Gentoo Forums
Gentoo Forums
Gentoo Forums
Quick Search: in
wireguard stopped connecting, again! [solved]
View unanswered posts
View posts from last 24 hours

 
Reply to topic    Gentoo Forums Forum Index Networking & Security
View previous topic :: View next topic  
Author Message
jesnow
l33t
l33t


Joined: 26 Apr 2006
Posts: 856

PostPosted: Tue Feb 06, 2024 7:22 pm    Post subject: wireguard stopped connecting, again! [solved] Reply with quote

Wireguard just stopped connecting for no obvious reason. It was working fine yesterday, and today it doesn't. I have two issues with this.

First issue: Wireguard isn't working.

Wireguard stopped working. I can't do anything from the wireguard interface. I have to enable debugging messages using:

Code:
echo module wireguard +p > /sys/kernel/debug/dynamic_debug/control


Then I get super cryptic messages like:

Code:

Feb  6 12:53:16 pogacar kernel: wireguard: wg0: Sending handshake initiation to peer 1 (104.176.81.55:51820)
Feb  6 12:53:21 pogacar kernel: wireguard: wg0: Handshake for peer 1 (104.176.81.55:51820) did not complete after 20 attempts, giving up
Feb  6 12:53:36 pogacar kernel: wireguard: wg0: Sending handshake initiation to peer 1 (104.176.81.55:51820)
Feb  6 12:53:41 pogacar kernel: wireguard: wg0: Handshake for peer 1 (104.176.81.55:51820) did not complete after 5 seconds, retrying (try 2)
Feb  6 12:53:41 pogacar kernel: wireguard: wg0: Sending handshake initiation to peer 1 (104.176.81.55:51820)
Feb  6 12:53:43 pogacar kernel: wireguard: wg0: No peer has allowed IPs matching 239.255.255.250
...


Here is the /etc/wireguard/wg0.conf:

Code:

# Pogacar
Address = 10.0.17.2/32
#SaveConfig = true
#PostUp = iptables -A FORWARD -i wg0 -j ACCEPT; iptables -t nat -A POSTROUTING -o en01 -j MASQUERADE;
#PostDown = iptables -D FORWARD -i wg0 -j ACCEPT; iptables -t nat -D POSTROUTING -o en01 -j MASQUERADE;
ListenPort = 51820
PrivateKey = =
# public key: =

[Peer]
#Merckx
PublicKey =
AllowedIPs = 10.0.17.1/32
Endpoint = merckx.vesarius.net:51820
PersistentKeepalive = 30


It was all working yesterday and I don't know what changed.

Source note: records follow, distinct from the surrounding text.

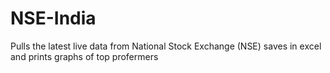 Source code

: # NSE-India
Pulls the latest live data from National Stock Exchange (NSE) saves in excel and prints graphs of top profermers
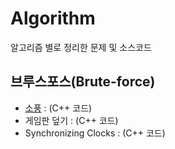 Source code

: # Algorithm
알고리즘 별로 정리한 문제 및 소스코드

## 브루스포스(Brute-force)
* [소풍](https://algospot.com/judge/problem/read/PICNIC) : (C++ 코드)
* 게임판 덮기 : (C++ 코드)
* Synchronizing Clocks : (C++ 코드)
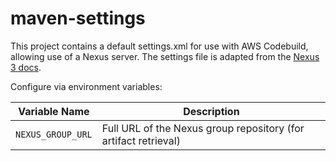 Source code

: # maven-settings

This project contains a default settings.xml for use with AWS Codebuild,
allowing use of a Nexus server. The settings file is adapted from the
[Nexus 3 docs](https://help.sonatype.com/repomanager3/formats/maven-repositories#MavenRepositories-ConfiguringApacheMaven).

Configure via environment variables:

Variable Name       | Description
--------------------|-------------
`NEXUS_GROUP_URL`   | Full URL of the Nexus group repository (for artifact retrieval)

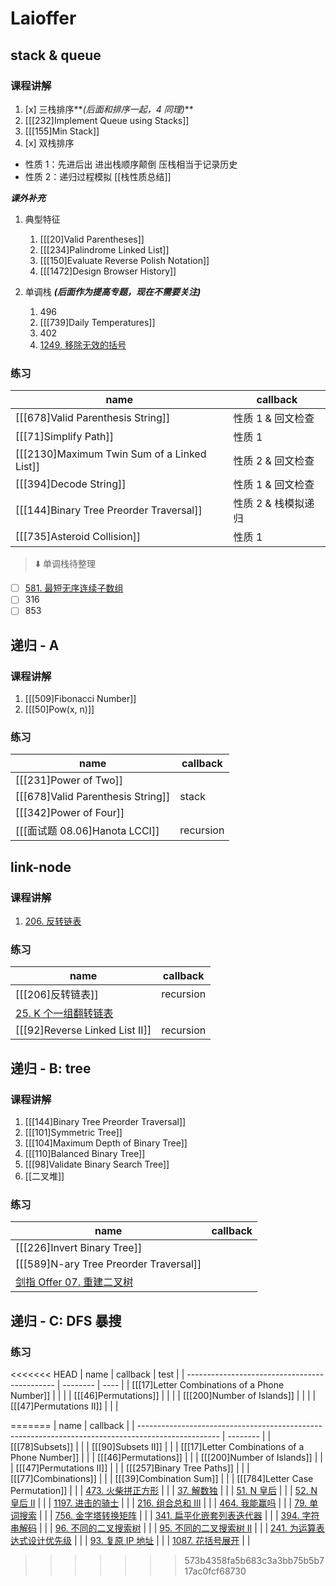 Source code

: # Laioffer

## stack & queue

### 课程讲解

1. [x] 三栈排序**_(后面和排序一起，4 同理)_**
2. [[[232]Implement Queue using Stacks]]
3. [[[155]Min Stack]]
4. [x] 双栈排序

- 性质 1：先进后出 进出栈顺序颠倒 压栈相当于记录历史
- 性质 2：递归过程模拟
  [[栈性质总结]]

**_课外补充_**

1. 典型特征

   1. [[[20]Valid Parentheses]]
   2. [[[234]Palindrome Linked List]]
   3. [[[150]Evaluate Reverse Polish Notation]]
   4. [[[1472]Design Browser History]]

2. 单调栈 **_(后面作为提高专题，现在不需要关注)_**
   1. 496
   2. [[[739]Daily Temperatures]]
   3. 402
   4. [1249. 移除无效的括号](https://leetcode-cn.com/problems/minimum-remove-to-make-valid-parentheses/)

### 练习

| name                                        | callback            |
| ------------------------------------------- | ------------------- |
| [[[678]Valid Parenthesis String]]           | 性质 1 & 回文检查   |
| [[[71]Simplify Path]]                       | 性质 1              |
| [[[2130]Maximum Twin Sum of a Linked List]] | 性质 2 & 回文检查   |
| [[[394]Decode String]]                      | 性质 1 & 回文检查   |
| [[[144]Binary Tree Preorder Traversal]]     | 性质 2 & 栈模拟递归 |
| [[[735]Asteroid Collision]]                 | 性质 1              |

> ⬇️ 单调栈待整理

- [ ] [581. 最短无序连续子数组](https://leetcode-cn.com/problems/shortest-unsorted-continuous-subarray/)
- [ ] 316
- [ ] 853

## 递归 - A

### 课程讲解

1. [[[509]Fibonacci Number]]
2. [[[50]Pow(x, n)]]

### 练习

| name                              | callback  |
| --------------------------------- | --------- |
| [[[231]Power of Two]]             |           |
| [[[678]Valid Parenthesis String]] | stack     |
| [[[342]Power of Four]]            |           |
| [[[面试题 08.06]Hanota LCCI]]     | recursion |

## link-node

### 课程讲解

1.  [206. 反转链表](https://leetcode-cn.com/problems/reverse-linked-list/)

### 练习

| name                                                                               | callback  |
| ---------------------------------------------------------------------------------- | --------- |
| [[[206]反转链表]]                                                                  | recursion |
| [25. K 个一组翻转链表](https://leetcode-cn.com/problems/reverse-nodes-in-k-group/) |           |
| [[[92]Reverse Linked List II]]                                                     | recursion |

## 递归 - B: tree

### 课程讲解

1. [[[144]Binary Tree Preorder Traversal]]
2. [[[101]Symmetric Tree]]
3. [[[104]Maximum Depth of Binary Tree]]
4. [[[110]Balanced Binary Tree]]
5. [[[98]Validate Binary Search Tree]]
6. [[二叉堆]]

### 练习

| name                                                                                      | callback |
| ----------------------------------------------------------------------------------------- | -------- |
| [[[226]Invert Binary Tree]]                                                               |          |
| [[[589]N-ary Tree Preorder Traversal]]                                                    |          |
| [剑指 Offer 07. 重建二叉树](https://leetcode-cn.com/problems/zhong-jian-er-cha-shu-lcof/) |          |

## 递归 - C: DFS 暴搜

### 练习

<<<<<<< HEAD
| name                                          | callback | test |
| --------------------------------------------- | -------- | ---- |
| [[[17]Letter Combinations of a Phone Number]] |          |      |
| [[[46]Permutations]]                          |          |      |
| [[[200]Number of Islands]]                    |          |      |
| [[[47]Permutations II]]                       |          |      |

=======
| name                                                                                               | callback |
| -------------------------------------------------------------------------------------------------- | -------- |
| [[[78]Subsets]]                                                                                    |          |
| [[[90]Subsets II]]                                                                                 |          |
| [[[17]Letter Combinations of a Phone Number]]                                                      |          |
| [[[46]Permutations]]                                                                               |          |
| [[[200]Number of Islands]]                                                                         |          |
| [[[47]Permutations II]]                                                                            |          |
| [[[257]Binary Tree Paths]]                                                                         |          |
| [[[77]Combinations]]                                                                               |          |
| [[[39]Combination Sum]]                                                                            |          |
| [[[784]Letter Case Permutation]]                                                                   |          |
| [473. 火柴拼正方形](https://leetcode-cn.com/problems/matchsticks-to-square/)                       |          |
| [37. 解数独](https://leetcode-cn.com/problems/sudoku-solver/)                                      |          |
| [51. N 皇后](https://leetcode-cn.com/problems/n-queens/)                                           |          |
| [52. N 皇后 II](https://leetcode-cn.com/problems/n-queens-ii/)                                     |          |
| [1197. 进击的骑士](https://leetcode-cn.com/problems/minimum-knight-moves/)                         |          |
| [216. 组合总和 III](https://leetcode-cn.com/problems/combination-sum-iii/)                         |          |
| [464. 我能赢吗](https://leetcode-cn.com/problems/can-i-win/)                                       |          |
| [79. 单词搜索](https://leetcode-cn.com/problems/word-search/)                                      |          |
| [756. 金字塔转换矩阵](https://leetcode-cn.com/problems/pyramid-transition-matrix/)                 |          |
| [341. 扁平化嵌套列表迭代器](https://leetcode-cn.com/problems/flatten-nested-list-iterator/)        |          |
| [394. 字符串解码](https://leetcode-cn.com/problems/decode-string/)                                 |          |
| [96. 不同的二叉搜索树](https://leetcode-cn.com/problems/unique-binary-search-trees/)               |          |
| [95. 不同的二叉搜索树 II](https://leetcode-cn.com/problems/unique-binary-search-trees-ii/)         |          |
| [241. 为运算表达式设计优先级](https://leetcode-cn.com/problems/different-ways-to-add-parentheses/) |          |
| [93. 复原 IP 地址](https://leetcode-cn.com/problems/restore-ip-addresses/)                         |          |
| [1087. 花括号展开](https://leetcode-cn.com/problems/brace-expansion)                               |          |
>>>>>>> 573b4358fa5b683c3a3bb75b5b717ac0fcf68730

I did *not* update anything.

I had this exact problem a month ago with another machine. At that time I thought it was after a world update and went down several rabbit holes, but it was not. In fact I could find no reason for the failure and a couple weeks later after the whole network was powered down unexpectedly it all started working again.

https://forums.gentoo.org/viewtopic-t-1166203-highlight-.html

I'm as much at a loss now as I was then. At least I have other machines I can use.

I've already verified all the keys, checked that the network cable is plugged in, rebooted (I'm a former mac user, we do that to solve problems), *cold* booted. Last time when it "just started working again", I had not touched the keys and I'm not doing it now. They are verified.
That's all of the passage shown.